11/11/13 Weekly Reflection

This week we started by delving back into IMF's, but this week we looked more at how they can affect and how they explain phenomena, such as surface tension, boiling point, evaporation rate, and viscosity of a liquid. We learned about how cohesive and adhesive forces affect all of these things and how they are affected by IMF's. We also looked at solids, including the two main groups of solid - crystalline and amorphous- as well as a couple of groups contained in those two - Ionic crystals, Covalent-network solids, and Molecular solids. We then looked at vapor pressure. Zach had a really good definition of vapor pressure, saying that it was about how many gas particles were moving at a given time and with what force. Thus, as vapor pressure increased, more molecules were moving in a gaseous state at a given temperature, so the higher the vapor pressure, the closer the substance is to boiling. Basically, the higher the temperature, the more particles have enough energy to escape the liquid and hang about as a vapor. Then we worked with lattice energy, which is the energy required to separate a mole of a solid ionic compound into its gaseous ions. It explains why the reaction forming an ionic compound is exothermic, and it is related to the charge and size of the ions. On Friday, we used everything we had learned about vapor pressure to try to figure out which compound was which given five chemical formulas and five liquids in dropper bottles. We used surface tension, viscosity, and evaporation rate to determine which compound was in which bottle.

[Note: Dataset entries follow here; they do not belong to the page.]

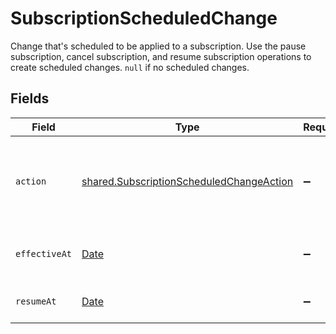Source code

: # SubscriptionScheduledChange

Change that's scheduled to be applied to a subscription. Use the pause subscription, cancel subscription, and resume subscription operations to create scheduled changes. `null` if no scheduled changes.


## Fields

| Field                                                                                                | Type                                                                                                 | Required                                                                                             | Description                                                                                          | Example                                                                                              |
| ---------------------------------------------------------------------------------------------------- | ---------------------------------------------------------------------------------------------------- | ---------------------------------------------------------------------------------------------------- | ---------------------------------------------------------------------------------------------------- | ---------------------------------------------------------------------------------------------------- |
| `action`                                                                                             | [shared.SubscriptionScheduledChangeAction](../../models/shared/subscriptionscheduledchangeaction.md) | :heavy_minus_sign:                                                                                   | Kind of change that's scheduled to be applied to this subscription.                                  |                                                                                                      |
| `effectiveAt`                                                                                        | [Date](https://developer.mozilla.org/en-US/docs/Web/JavaScript/Reference/Global_Objects/Date)        | :heavy_minus_sign:                                                                                   | Timestamp following the RFC 3339 standard                                                            | 2019-10-12T07:20:50.52Z                                                                              |
| `resumeAt`                                                                                           | [Date](https://developer.mozilla.org/en-US/docs/Web/JavaScript/Reference/Global_Objects/Date)        | :heavy_minus_sign:                                                                                   | RFC 3339 datetime string.                                                                            | 2024-10-12T07:20:50.52Z                                                                              |
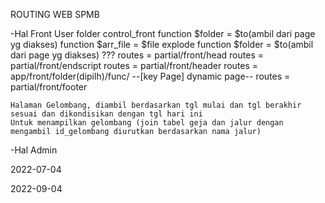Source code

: ROUTING WEB SPMB

-Hal Front User
	folder control_front
    function $folder = $to(ambil dari page yg diakses)
    function $arr_file = $file explode
    function $folder = $to(ambil dari page yg diakses) ???
    routes = partial/front/head
    routes = partial/front/endscript
    routes = partial/front/header
    routes = app/front/folder(dipilh)/func/ --[key Page] dynamic page--
    routes = partial/front/footer

    Halaman Gelombang, diambil berdasarkan tgl mulai dan tgl berakhir sesuai dan dikondisikan dengan tgl hari ini
    Untuk menampilkan gelombang (join tabel geja dan jalur dengan mengambil id_gelombang diurutkan berdasarkan nama jalur)






-Hal Admin


2022-07-04

2022-09-04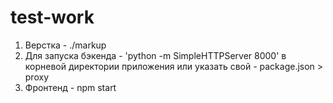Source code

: # test-work

1. Верстка - ./markup
2. Для запуска бэкенда - 'python -m SimpleHTTPServer 8000' в корневой директории приложения
или указать свой - package.json > proxy
3. Фронтенд - npm start
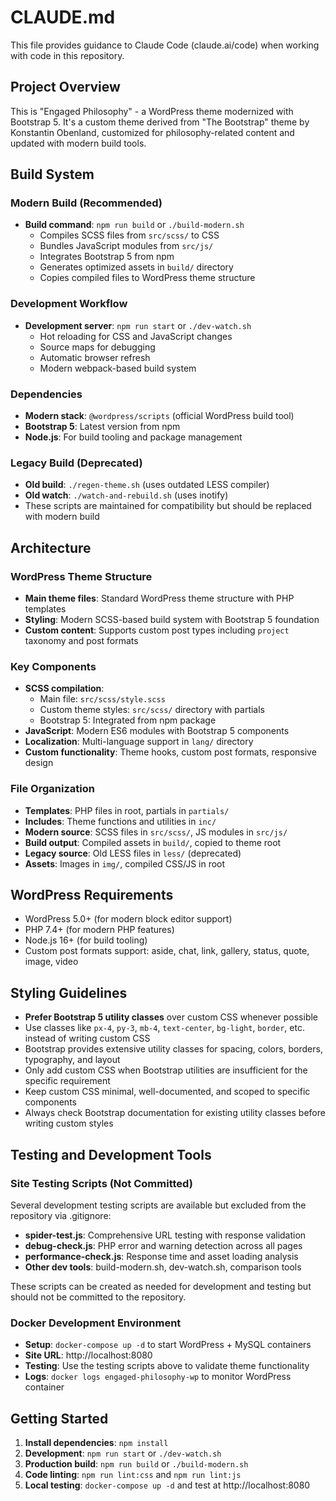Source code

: # CLAUDE.md

This file provides guidance to Claude Code (claude.ai/code) when working with code in this repository.

## Project Overview

This is "Engaged Philosophy" - a WordPress theme modernized with Bootstrap 5. It's a custom theme derived from "The Bootstrap" theme by Konstantin Obenland, customized for philosophy-related content and updated with modern build tools.

## Build System

### Modern Build (Recommended)
- **Build command**: `npm run build` or `./build-modern.sh`
  - Compiles SCSS files from `src/scss/` to CSS
  - Bundles JavaScript modules from `src/js/`
  - Integrates Bootstrap 5 from npm
  - Generates optimized assets in `build/` directory
  - Copies compiled files to WordPress theme structure

### Development Workflow
- **Development server**: `npm run start` or `./dev-watch.sh`
  - Hot reloading for CSS and JavaScript changes
  - Source maps for debugging
  - Automatic browser refresh
  - Modern webpack-based build system

### Dependencies
- **Modern stack**: `@wordpress/scripts` (official WordPress build tool)
- **Bootstrap 5**: Latest version from npm
- **Node.js**: For build tooling and package management

### Legacy Build (Deprecated)
- **Old build**: `./regen-theme.sh` (uses outdated LESS compiler)
- **Old watch**: `./watch-and-rebuild.sh` (uses inotify)
- These scripts are maintained for compatibility but should be replaced with modern build

## Architecture

### WordPress Theme Structure
- **Main theme files**: Standard WordPress theme structure with PHP templates
- **Styling**: Modern SCSS-based build system with Bootstrap 5 foundation
- **Custom content**: Supports custom post types including `project` taxonomy and post formats

### Key Components
- **SCSS compilation**: 
  - Main file: `src/scss/style.scss`
  - Custom theme styles: `src/scss/` directory with partials
  - Bootstrap 5: Integrated from npm package
- **JavaScript**: Modern ES6 modules with Bootstrap 5 components
- **Localization**: Multi-language support in `lang/` directory
- **Custom functionality**: Theme hooks, custom post formats, responsive design

### File Organization
- **Templates**: PHP files in root, partials in `partials/`
- **Includes**: Theme functions and utilities in `inc/`
- **Modern source**: SCSS files in `src/scss/`, JS modules in `src/js/`
- **Build output**: Compiled assets in `build/`, copied to theme root
- **Legacy source**: Old LESS files in `less/` (deprecated)
- **Assets**: Images in `img/`, compiled CSS/JS in root

## WordPress Requirements
- WordPress 5.0+ (for modern block editor support)
- PHP 7.4+ (for modern PHP features)
- Node.js 16+ (for build tooling)
- Custom post formats support: aside, chat, link, gallery, status, quote, image, video

## Styling Guidelines
- **Prefer Bootstrap 5 utility classes** over custom CSS whenever possible
- Use classes like `px-4`, `py-3`, `mb-4`, `text-center`, `bg-light`, `border`, etc. instead of writing custom CSS
- Bootstrap provides extensive utility classes for spacing, colors, borders, typography, and layout
- Only add custom CSS when Bootstrap utilities are insufficient for the specific requirement
- Keep custom CSS minimal, well-documented, and scoped to specific components
- Always check Bootstrap documentation for existing utility classes before writing custom styles

## Testing and Development Tools

### Site Testing Scripts (Not Committed)
Several development testing scripts are available but excluded from the repository via .gitignore:
- **spider-test.js**: Comprehensive URL testing with response validation
- **debug-check.js**: PHP error and warning detection across all pages  
- **performance-check.js**: Response time and asset loading analysis
- **Other dev tools**: build-modern.sh, dev-watch.sh, comparison tools

These scripts can be created as needed for development and testing but should not be committed to the repository.

### Docker Development Environment
- **Setup**: `docker-compose up -d` to start WordPress + MySQL containers
- **Site URL**: http://localhost:8080
- **Testing**: Use the testing scripts above to validate theme functionality
- **Logs**: `docker logs engaged-philosophy-wp` to monitor WordPress container

## Getting Started
1. **Install dependencies**: `npm install`
2. **Development**: `npm run start` or `./dev-watch.sh`
3. **Production build**: `npm run build` or `./build-modern.sh`
4. **Code linting**: `npm run lint:css` and `npm run lint:js`
5. **Local testing**: `docker-compose up -d` and test at http://localhost:8080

I had a couple of questions. Why is it that you can pump something up as far as necessary but it can't be pulled up without a state change? What does enthalpy mean and why is it relevant? There was a question on the task chain for the test that had a phase graph - what was up with that graph? Which line were we supposed to be focusing on?  I tried hard to participate in class this week. My group has changed, so my style of explanation has to shift as well, which has forced me to reexamine how I think about concepts. I understood everything fairly well in this section, although keeping the various relationships in order in my head was probably the most difficult part. I still need to work on my method of remembering which relationships correspond in which ways. This section has been fascinating, and I'm now trying to figure out why various substances have higher or lower surface tensions than others.

11/4/13 Weekly Reflection

Ionic compounds and metals were the first topic of the week. Specifically, we worked on metallic solids, alloys, and the electron sea model. Next, we dealt with van der Waals intermolecular forces, including H-bonding, dipole-dipole interactions, induced dipole-dipole interactions, and London dispersion forces. H- bonding is when hydrogen is in an extremely polar bond, causing it to be nearly entirely positive and attract other, negatively charged ends of molecules in which H-bonding is present. This is the most powerful of van der Waals forces. Dipole-dipole interactions are when molecules with dipole moments are attracted to the oppositely charged ends of other molecules with dipole moments. This is the next strongest. Next is dipole-induced dipole interactions, where the dipole moment in one molecule will cause the electron cloud of another molecule to shift, inducing a dipole moment in that molecule and causing some attraction. London dispersion forces (LDF's) are the weakest intermolecular forces and are present in every substance. Because electrons are constantly moving, there will occasionally be an instant when the electrons are shifted to one side of the molecule, causing a temporary dipole moment which is then passed around the substance. We spent the rest of the week white boarding and working with water models.  

I tried very hard to participate in the learning process this week because I understood all of the material very well. I especially liked the idea that the electron cloud around any given molecule is not fixed, and that they can all be on one side temporarily, spreading an induced dipole throughout the substance. I need to work more on interacting with my group - everyone in my new group is kind of quiet, and we don't know each other that well, so it's a little awkward, and I need to work to iron that out. I was curious about surface tension. Specifically, I was wondering why, if water has a stronger adhesive force with glass than a cohesive force with itself, things can rest on the surface tension of the water. Is it just because there is a different and weaker adhesive force between water and, for example, water striders than between water and glass? Also, in the PowerPoint on cohesive and adhesive forces you said that trees could only pull water up thirty-three feet. How are trees taller than this if they can only bring water up thirty-three feet? This section was fun because now I get to consider the possible cohesive, adhesive, and intermolecular forces operating all around me.